-- Opening Marker --

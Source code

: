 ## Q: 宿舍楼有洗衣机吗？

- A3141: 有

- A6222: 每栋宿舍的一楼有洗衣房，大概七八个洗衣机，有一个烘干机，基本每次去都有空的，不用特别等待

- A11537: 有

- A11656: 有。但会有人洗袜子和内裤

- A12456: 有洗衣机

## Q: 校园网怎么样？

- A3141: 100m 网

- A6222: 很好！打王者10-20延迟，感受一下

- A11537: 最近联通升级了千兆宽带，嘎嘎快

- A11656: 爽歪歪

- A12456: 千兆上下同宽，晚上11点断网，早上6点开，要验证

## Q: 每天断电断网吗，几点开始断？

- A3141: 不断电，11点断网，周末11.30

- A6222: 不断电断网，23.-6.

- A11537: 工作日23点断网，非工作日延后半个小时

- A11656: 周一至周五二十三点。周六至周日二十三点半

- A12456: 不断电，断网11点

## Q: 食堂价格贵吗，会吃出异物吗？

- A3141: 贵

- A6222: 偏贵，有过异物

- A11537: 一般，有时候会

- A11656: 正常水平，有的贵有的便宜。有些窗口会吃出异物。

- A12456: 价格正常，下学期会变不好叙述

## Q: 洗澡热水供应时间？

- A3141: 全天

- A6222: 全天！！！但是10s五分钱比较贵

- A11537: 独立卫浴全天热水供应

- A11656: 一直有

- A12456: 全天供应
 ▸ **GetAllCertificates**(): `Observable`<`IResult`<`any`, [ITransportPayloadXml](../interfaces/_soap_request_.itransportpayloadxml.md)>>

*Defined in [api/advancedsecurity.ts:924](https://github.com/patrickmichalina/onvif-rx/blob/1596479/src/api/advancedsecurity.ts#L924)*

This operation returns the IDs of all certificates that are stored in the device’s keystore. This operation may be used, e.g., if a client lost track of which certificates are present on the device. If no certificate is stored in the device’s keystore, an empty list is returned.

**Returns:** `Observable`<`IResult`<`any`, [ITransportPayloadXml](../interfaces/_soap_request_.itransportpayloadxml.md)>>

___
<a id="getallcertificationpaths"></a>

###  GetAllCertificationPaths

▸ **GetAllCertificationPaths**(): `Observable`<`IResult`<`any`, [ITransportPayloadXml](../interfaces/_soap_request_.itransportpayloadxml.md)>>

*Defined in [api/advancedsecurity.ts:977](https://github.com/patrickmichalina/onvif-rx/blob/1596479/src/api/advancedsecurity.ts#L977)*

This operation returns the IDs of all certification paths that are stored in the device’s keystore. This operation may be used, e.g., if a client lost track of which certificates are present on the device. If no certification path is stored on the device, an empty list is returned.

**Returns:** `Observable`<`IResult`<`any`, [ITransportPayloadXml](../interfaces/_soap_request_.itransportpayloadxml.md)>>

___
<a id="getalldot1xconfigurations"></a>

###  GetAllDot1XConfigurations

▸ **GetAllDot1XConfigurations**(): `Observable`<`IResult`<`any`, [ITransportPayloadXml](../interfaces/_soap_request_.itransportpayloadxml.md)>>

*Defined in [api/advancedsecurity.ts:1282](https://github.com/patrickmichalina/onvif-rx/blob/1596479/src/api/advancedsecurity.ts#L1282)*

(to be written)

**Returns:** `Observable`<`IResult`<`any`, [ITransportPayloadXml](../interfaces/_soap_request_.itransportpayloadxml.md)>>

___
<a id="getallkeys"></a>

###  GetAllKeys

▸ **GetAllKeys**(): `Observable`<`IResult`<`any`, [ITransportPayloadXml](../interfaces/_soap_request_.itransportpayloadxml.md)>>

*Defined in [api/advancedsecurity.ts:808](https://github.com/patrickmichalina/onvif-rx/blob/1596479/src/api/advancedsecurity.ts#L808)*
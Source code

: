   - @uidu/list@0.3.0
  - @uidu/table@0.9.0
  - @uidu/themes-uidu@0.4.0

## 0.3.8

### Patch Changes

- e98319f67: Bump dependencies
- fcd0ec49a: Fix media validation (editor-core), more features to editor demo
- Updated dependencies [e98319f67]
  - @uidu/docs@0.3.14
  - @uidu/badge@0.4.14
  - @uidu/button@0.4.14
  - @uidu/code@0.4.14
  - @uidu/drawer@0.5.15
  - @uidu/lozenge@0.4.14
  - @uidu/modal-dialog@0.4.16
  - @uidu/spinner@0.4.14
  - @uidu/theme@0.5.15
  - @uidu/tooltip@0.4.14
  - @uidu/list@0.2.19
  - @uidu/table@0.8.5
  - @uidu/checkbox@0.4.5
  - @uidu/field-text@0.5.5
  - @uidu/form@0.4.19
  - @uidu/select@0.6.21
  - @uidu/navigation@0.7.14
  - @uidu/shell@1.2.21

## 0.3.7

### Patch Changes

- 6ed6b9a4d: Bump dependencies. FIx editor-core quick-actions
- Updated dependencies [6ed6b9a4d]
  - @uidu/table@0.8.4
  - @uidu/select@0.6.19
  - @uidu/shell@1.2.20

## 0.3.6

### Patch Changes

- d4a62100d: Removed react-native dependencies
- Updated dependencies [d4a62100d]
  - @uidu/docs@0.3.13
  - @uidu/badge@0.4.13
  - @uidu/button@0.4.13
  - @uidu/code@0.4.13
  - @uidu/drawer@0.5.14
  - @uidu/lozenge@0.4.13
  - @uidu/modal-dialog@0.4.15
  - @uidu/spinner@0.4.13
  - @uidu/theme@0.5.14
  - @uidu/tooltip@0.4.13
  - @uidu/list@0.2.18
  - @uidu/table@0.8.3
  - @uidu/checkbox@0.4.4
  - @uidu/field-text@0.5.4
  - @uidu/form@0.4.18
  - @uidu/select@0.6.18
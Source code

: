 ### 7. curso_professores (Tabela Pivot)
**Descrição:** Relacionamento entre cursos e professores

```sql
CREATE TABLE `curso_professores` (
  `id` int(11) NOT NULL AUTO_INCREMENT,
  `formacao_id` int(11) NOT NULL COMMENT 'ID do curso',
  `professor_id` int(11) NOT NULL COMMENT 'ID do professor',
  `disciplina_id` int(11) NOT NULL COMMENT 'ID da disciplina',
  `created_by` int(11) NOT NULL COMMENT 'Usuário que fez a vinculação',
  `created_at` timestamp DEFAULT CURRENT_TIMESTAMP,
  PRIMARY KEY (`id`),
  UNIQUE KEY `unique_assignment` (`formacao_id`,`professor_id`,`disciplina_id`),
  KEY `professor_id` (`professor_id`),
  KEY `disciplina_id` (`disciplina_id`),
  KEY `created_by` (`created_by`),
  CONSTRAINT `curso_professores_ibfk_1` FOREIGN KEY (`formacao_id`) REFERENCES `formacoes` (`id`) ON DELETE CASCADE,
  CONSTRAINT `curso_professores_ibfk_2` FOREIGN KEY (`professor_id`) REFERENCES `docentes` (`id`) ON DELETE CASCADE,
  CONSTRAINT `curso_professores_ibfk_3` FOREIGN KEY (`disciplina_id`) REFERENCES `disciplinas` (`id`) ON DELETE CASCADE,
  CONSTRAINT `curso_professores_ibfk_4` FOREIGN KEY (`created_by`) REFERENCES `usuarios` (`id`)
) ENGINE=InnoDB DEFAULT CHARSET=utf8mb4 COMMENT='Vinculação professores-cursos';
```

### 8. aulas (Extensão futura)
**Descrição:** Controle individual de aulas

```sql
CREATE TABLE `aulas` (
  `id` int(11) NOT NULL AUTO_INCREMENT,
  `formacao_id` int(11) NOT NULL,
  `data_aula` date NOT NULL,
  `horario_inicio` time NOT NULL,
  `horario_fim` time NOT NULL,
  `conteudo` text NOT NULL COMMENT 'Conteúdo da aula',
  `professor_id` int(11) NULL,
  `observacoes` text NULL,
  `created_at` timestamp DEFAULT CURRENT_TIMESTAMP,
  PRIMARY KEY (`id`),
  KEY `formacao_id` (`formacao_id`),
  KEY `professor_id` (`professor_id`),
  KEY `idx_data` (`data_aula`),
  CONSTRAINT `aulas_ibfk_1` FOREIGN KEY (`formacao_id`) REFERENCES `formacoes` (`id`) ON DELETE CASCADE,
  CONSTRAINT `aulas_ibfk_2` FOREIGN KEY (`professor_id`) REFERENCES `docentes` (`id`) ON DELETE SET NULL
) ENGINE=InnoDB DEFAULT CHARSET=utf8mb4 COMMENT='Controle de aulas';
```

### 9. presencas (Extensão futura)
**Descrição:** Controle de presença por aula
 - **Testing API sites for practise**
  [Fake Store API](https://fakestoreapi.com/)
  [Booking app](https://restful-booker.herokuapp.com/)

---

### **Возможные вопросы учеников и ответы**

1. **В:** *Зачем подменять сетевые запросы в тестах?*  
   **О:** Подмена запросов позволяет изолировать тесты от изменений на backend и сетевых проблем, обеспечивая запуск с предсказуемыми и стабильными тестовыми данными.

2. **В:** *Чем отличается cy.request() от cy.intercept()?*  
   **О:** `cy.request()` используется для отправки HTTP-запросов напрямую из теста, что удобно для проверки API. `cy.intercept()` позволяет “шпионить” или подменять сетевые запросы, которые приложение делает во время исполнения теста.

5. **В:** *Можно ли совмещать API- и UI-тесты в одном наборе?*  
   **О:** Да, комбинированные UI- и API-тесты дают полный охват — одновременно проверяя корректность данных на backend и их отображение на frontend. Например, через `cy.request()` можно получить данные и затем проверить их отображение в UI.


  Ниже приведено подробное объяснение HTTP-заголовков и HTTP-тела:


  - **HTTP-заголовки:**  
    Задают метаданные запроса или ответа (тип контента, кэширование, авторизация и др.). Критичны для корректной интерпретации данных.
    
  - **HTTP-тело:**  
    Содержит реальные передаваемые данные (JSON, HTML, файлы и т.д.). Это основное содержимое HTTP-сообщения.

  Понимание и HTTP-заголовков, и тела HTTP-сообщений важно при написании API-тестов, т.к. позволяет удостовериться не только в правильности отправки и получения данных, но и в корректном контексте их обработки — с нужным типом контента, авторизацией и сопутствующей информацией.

-- Closing Marker --

YOUR ASSIGNMENT>
Give a single number: the count of lines above that include the word "запросы".

PROBLEM SOLUTION>
2